In this context, it is important to underline that the combination of weight loss and exercise programs is safe, and the exercise benefits may effectively compensate the reduction of lean mass due to the weight loss program [76] (see also Chap. 22). Further studies are needed to determine whether weight loss can be maintained beyond 1 year and may be able to prevent major health-related outcomes (including mortality and nursing home admissions) in obese older adults. These studies should focus on evaluating whether long-term weight maintenance is likely to produce the most meaningful changes in health outcomes in obese older adults.
Mortality
It has been observed in several population-based studies that community-dwelling older adults who lost weight, or who experienced weight variability, had an increased relative mortality risk compared with those who were weight stable [37].
However, most studies have inherent weaknesses, such as not reporting whether the observed weight changes were intentional or unintentional, relying upon self-reported weight change, or not distinguishing between weight loss in obese and lean subjects. Moreover, a recent randomized controlled clinical trial demonstrated that intentional dietary weight loss was not significantly associated with increased all-cause mortality over 12-year of follow-up in older overweight or obese adults [77].
Bone Mineral Density
Weight loss can have adverse effects on bone mass. Previous interventional studies conducted in young and middle-aged adults reported that weight loss causes bone loss that may be proportional to the amount of weight loss [78–80]. However, it is not known whether the bone loss associated with intentional weight loss increases the risk of osteoporotic fractures in obese persons. One study showed that diet-induced weight loss, but not exercise-induced weight loss, is associated with reductions in BMD at weight-bearing sites, suggesting that exercise should be an important component of a weight-loss program to offset adverse effects of diet-induced weight loss on bone [81]. In a more recent study, regular exercise was able to attenuate weight-loss-induced bone loss [76]. It is thought that this beneficial effect may be specific for sites involved in weight-bearing exercise [82], mediated by prevention of weight-loss-induced increase in sclerostin (Sclerostin is a secreted Wnt antagonist that inhibits osteoblastic proliferation and differentiation, thus reducing bone formation, an inhibitor of bone formation secreted by osteocytes) [83]. Therefore, including exercise as part of a weight-loss program is particularly important in older persons to reduce bone loss.
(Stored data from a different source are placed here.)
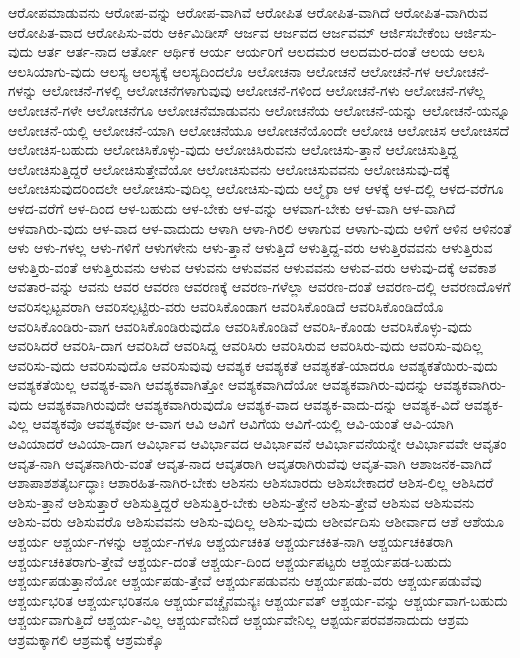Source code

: {ಆರೋಪಮಾಡುವನು
ಆರೋಪ-ವನ್ನು
ಆರೋಪ-ವಾಗಿವೆ
ಆರೋಪಿತ
ಆರೋಪಿತ-ವಾಗಿದೆ
ಆರೋಪಿತ-ವಾಗಿರುವ
ಆರೋಪಿತ-ವಾದ
ಆರೋಪಿಸು-ವರು
ಆರ್ಕಿಮಿಡೀಸ್
ಆರ್ಜವ
ಆರ್ಜವದ
ಆರ್ಜವಮ್
ಆರ್ಜಿಸಬೇಕೆಂಬ
ಆರ್ಜಿಸು-ವುದು
ಆರ್ತ
ಆರ್ತ-ನಾದ
ಆರ್ತೋ
ಆರ್ಥಿಕ
ಆರ್ಯ
ಆರ್ಯರಿಗೆ
ಆಲದಮರ
ಆಲದಮರ-ದಂತೆ
ಆಲಯ
ಆಲಸಿ
ಆಲಸಿಯಾಗು-ವುದು
ಆಲಸ್ಯ
ಆಲಸ್ಯಕ್ಕೆ
ಆಲಸ್ಯದಿಂದಲೊ
ಆಲೋಚನಾ
ಆಲೋಚನೆ
ಆಲೋಚನೆ-ಗಳ
ಆಲೋಚನೆ-ಗಳನ್ನು
ಆಲೋಚನೆ-ಗಳಲ್ಲಿ
ಆಲೋಚನೆಗಳಾಗುವುವು
ಆಲೋಚನೆ-ಗಳಿಂದ
ಆಲೋಚನೆ-ಗಳು
ಆಲೋಚನೆ-ಗಳೆಲ್ಲ
ಆಲೋಚನೆ-ಗಳೇ
ಆಲೋಚನೆಗೂ
ಆಲೋಚನೆಮಾಡುವನು
ಆಲೋಚನೆಯ
ಆಲೋಚನೆ-ಯನ್ನು
ಆಲೋಚನೆ-ಯನ್ನೂ
ಆಲೋಚನೆ-ಯಲ್ಲಿ
ಆಲೋಚನೆ-ಯಾಗಿ
ಆಲೋಚನೆಯೂ
ಆಲೋಚನೆಯೊಂದೇ
ಆಲೋಚಿ
ಆಲೋಚಿಸ
ಆಲೋಚಿಸದೆ
ಆಲೋಚಿಸ-ಬಹುದು
ಆಲೋಚಿಸಿಕೊಳ್ಳು-ವುದು
ಆಲೋಚಿಸಿರುವನು
ಆಲೋಚಿಸು-ತ್ತಾನೆ
ಆಲೋಚಿಸುತ್ತಿದ್ದ
ಆಲೋಚಿಸುತ್ತಿದ್ದರೆ
ಆಲೋಚಿಸುತ್ತೇವೆಯೋ
ಆಲೋಚಿಸುವನು
ಆಲೋಚಿಸುವವನು
ಆಲೋಚಿಸುವು-ದಕ್ಕೆ
ಆಲೋಚಿಸುವುದರಿಂದಲೇ
ಆಲೋಚಿಸು-ವುದಿಲ್ಲ
ಆಲೋಚಿಸು-ವುದು
ಆಲ್ಮೈರಾ
ಆಳ
ಆಳಕ್ಕೆ
ಆಳ-ದಲ್ಲಿ
ಆಳದ-ವರೆಗೂ
ಆಳದ-ವರೆಗೆ
ಆಳ-ದಿಂದ
ಆಳ-ಬಹುದು
ಆಳ-ಬೇಕು
ಆಳ-ವನ್ನು
ಆಳವಾಗ-ಬೇಕು
ಆಳ-ವಾಗಿ
ಆಳ-ವಾಗಿದೆ
ಆಳವಾಗಿರು-ವುದು
ಆಳ-ವಾದ
ಆಳ-ವಾದುದು
ಆಳಾಗಿ
ಆಳಾ-ಗಿರಲಿ
ಆಳಾಗುವ
ಆಳಾಗು-ವುದು
ಆಳಿಗೆ
ಆಳಿನ
ಆಳಿನಂತೆ
ಆಳು
ಆಳು-ಗಳಲ್ಲ
ಆಳು-ಗಳಿಗೆ
ಆಳುಗಳೇನು
ಆಳು-ತ್ತಾನೆ
ಆಳುತ್ತಿದೆ
ಆಳುತ್ತಿದ್ದ-ವರು
ಆಳುತ್ತಿರವವನು
ಆಳುತ್ತಿರುವ
ಆಳುತ್ತಿರು-ವಂತೆ
ಆಳುತ್ತಿರುವನು
ಆಳುವ
ಆಳುವನು
ಆಳುವವನ
ಆಳುವವನು
ಆಳುವ-ವರು
ಆಳುವು-ದಕ್ಕೆ
ಆವಕಾಶ
ಆವತಾರ-ವನ್ನು
ಆವನು
ಆವರ
ಆವರಣ
ಆವರಣಕ್ಕೆ
ಆವರಣ-ಗಳೆಲ್ಲಾ
ಆವರಣ-ದಂತೆ
ಆವರಣ-ದಲ್ಲಿ
ಆವರಣದೊಳಗೆ
ಆವರಿಸಲ್ಪಟ್ಟವರಾಗಿ
ಆವರಿಸಲ್ಪಟ್ಟಿರು-ವರು
ಆವರಿಸಿಕೊಂಡಾಗ
ಆವರಿಸಿಕೊಂಡಿದೆ
ಆವರಿಸಿಕೊಂಡಿದೆಯೊ
ಆವರಿಸಿಕೊಂಡಿರು-ವಾಗ
ಆವರಿಸಿಕೊಂಡಿರುವುದೊ
ಆವರಿಸಿಕೊಂಡಿವೆ
ಆವರಿಸಿ-ಕೊಂಡು
ಆವರಿಸಿಕೊಳ್ಳು-ವುದು
ಆವರಿಸಿದರೆ
ಆವರಿಸಿ-ದಾಗ
ಆವರಿಸಿದೆ
ಆವರಿಸಿದ್ದ
ಆವರಿಸಿರು
ಆವರಿಸಿರುವ
ಆವರಿಸಿರು-ವುದು
ಆವರಿಸು-ವುದಿಲ್ಲ
ಆವರಿಸು-ವುದು
ಆವರಿಸುವುದೊ
ಆವರಿಸುವುವು
ಆವಶ್ಯಕ
ಆವಶ್ಯಕತೆ
ಆವಶ್ಯಕತೆ-ಯಾದರೂ
ಆವಶ್ಯಕತೆಯಿರು-ವುದು
ಆವಶ್ಯಕತೆಯಿಲ್ಲ
ಆವಶ್ಯಕ-ವಾಗಿ
ಆವಶ್ಯಕವಾಗಿತ್ತೋ
ಆವಶ್ಯಕವಾಗಿದೆಯೋ
ಆವಶ್ಯಕವಾಗಿರು-ವುದನ್ನು
ಆವಶ್ಯಕವಾಗಿರು-ವುದು
ಆವಶ್ಯಕವಾಗಿರುವುದೇ
ಆವಶ್ಯಕವಾಗಿರುವುದೊ
ಆವಶ್ಯಕ-ವಾದ
ಆವಶ್ಯಕ-ವಾದು-ದನ್ನು
ಆವಶ್ಯಕ-ವಿದೆ
ಆವಶ್ಯಕ-ವಿಲ್ಲ
ಆವಶ್ಯಕವೊ
ಆವಶ್ಯಕವೋ
ಆ-ವಾಗ
ಆವಿ
ಆವಿಗೆ
ಆವಿಗೆಯ
ಆವಿಗೆ-ಯಲ್ಲಿ
ಆವಿ-ಯಂತೆ
ಆವಿ-ಯಾಗಿ
ಆವಿಯಾದರೆ
ಆವಿಯಾ-ದಾಗ
ಆವಿರ್ಭಾವ
ಆವಿರ್ಭಾವದ
ಆವಿರ್ಭಾವನೆ
ಆವಿರ್ಭಾವನೆಯನ್ನೇ
ಆವಿರ್ಭಾವವೇ
ಆವೃತಂ
ಆವೃತ-ನಾಗಿ
ಆವೃತನಾಗಿರು-ವಂತೆ
ಆವೃತ-ನಾದ
ಆವೃತರಾಗಿ
ಆವೃತರಾಗಿರುವೆವು
ಆವೃತ-ವಾಗಿ
ಆಶಾಜನಕ-ವಾಗಿದೆ
ಆಶಾಪಾಶಶತೈರ್ಬದ್ಧಾಃ
ಆಶಾರಹಿತ-ನಾಗಿರ-ಬೇಕು
ಆಶಿಸನು
ಆಶಿಸಬಾರದು
ಆಶಿಸಬೇಕಾದರೆ
ಆಶಿಸ-ಲಿಲ್ಲ
ಆಶಿಸಿದರೆ
ಆಶಿಸು-ತ್ತಾನೆ
ಆಶಿಸುತ್ತಾರೆ
ಆಶಿಸುತ್ತಿದ್ದರೆ
ಆಶಿಸುತ್ತಿರ-ಬೇಕು
ಆಶಿಸು-ತ್ತೇನೆ
ಆಶಿಸು-ತ್ತೇವೆ
ಆಶಿಸುವ
ಆಶಿಸುವನು
ಆಶಿಸು-ವರು
ಆಶಿಸುವರೊ
ಆಶಿಸುವವನು
ಆಶಿಸು-ವುದಿಲ್ಲ
ಆಶಿಸು-ವುದು
ಆಶೀರ್ವದಿಸು
ಆಶೀರ್ವಾದ
ಆಶೆ
ಆಶೆಯೂ
ಆಶ್ಚರ್ಯ
ಆಶ್ಚರ್ಯ-ಗಳನ್ನು
ಆಶ್ಚರ್ಯ-ಗಳೂ
ಆಶ್ಚರ್ಯಚಕಿತ
ಆಶ್ಚರ್ಯಚಕಿತ-ನಾಗಿ
ಆಶ್ಚರ್ಯಚಕಿತರಾಗಿ
ಆಶ್ಚರ್ಯಚಕಿತರಾಗು-ತ್ತೇವೆ
ಆಶ್ಚರ್ಯ-ದಂತೆ
ಆಶ್ಚರ್ಯ-ದಿಂದ
ಆಶ್ಚರ್ಯಪಟ್ಟರು
ಆಶ್ಚರ್ಯಪಡ-ಬಹುದು
ಆಶ್ಚರ್ಯಪಡುತ್ತಾನೆಯೋ
ಆಶ್ಚರ್ಯಪಡು-ತ್ತೇವೆ
ಆಶ್ಚರ್ಯಪಡುವನು
ಆಶ್ಚರ್ಯಪಡು-ವರು
ಆಶ್ಚರ್ಯಪಡುವೆವು
ಆಶ್ಚರ್ಯಭರಿತ
ಆಶ್ಚರ್ಯಭರಿತನೂ
ಆಶ್ಚರ್ಯವಚ್ಚೈನಮನ್ಯಃ
ಆಶ್ಚರ್ಯವತ್
ಆಶ್ಚರ್ಯ-ವನ್ನು
ಆಶ್ಚರ್ಯವಾಗ-ಬಹುದು
ಆಶ್ಚರ್ಯವಾಗುತ್ತಿದೆ
ಆಶ್ಚರ್ಯ-ವಿಲ್ಲ
ಆಶ್ಚರ್ಯವೇನಿದೆ
ಆಶ್ಚರ್ಯವೇನಿಲ್ಲ
ಆಶ್ಟರ್ಯಪರವಶನಾದುದು
ಆಶ್ರಮ
ಆಶ್ರಮಕ್ಕಾಗಲಿ
ಆಶ್ರಮಕ್ಕೆ
ಆಶ್ರಮಕ್ಕೊ
}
Interventions and Treatment
Weight loss in obese persons of any age can improve obesity-related medical complications, physical function, and quality of life. In older adults, improving physical function and quality of life may be the most important goals of therapy. The current therapeutic tools and recommendations available for weight management in older persons are (1) lifestyle intervention involving diet, physical activity, and behavior modification; (2) pharmacotherapy; and (3) surgery.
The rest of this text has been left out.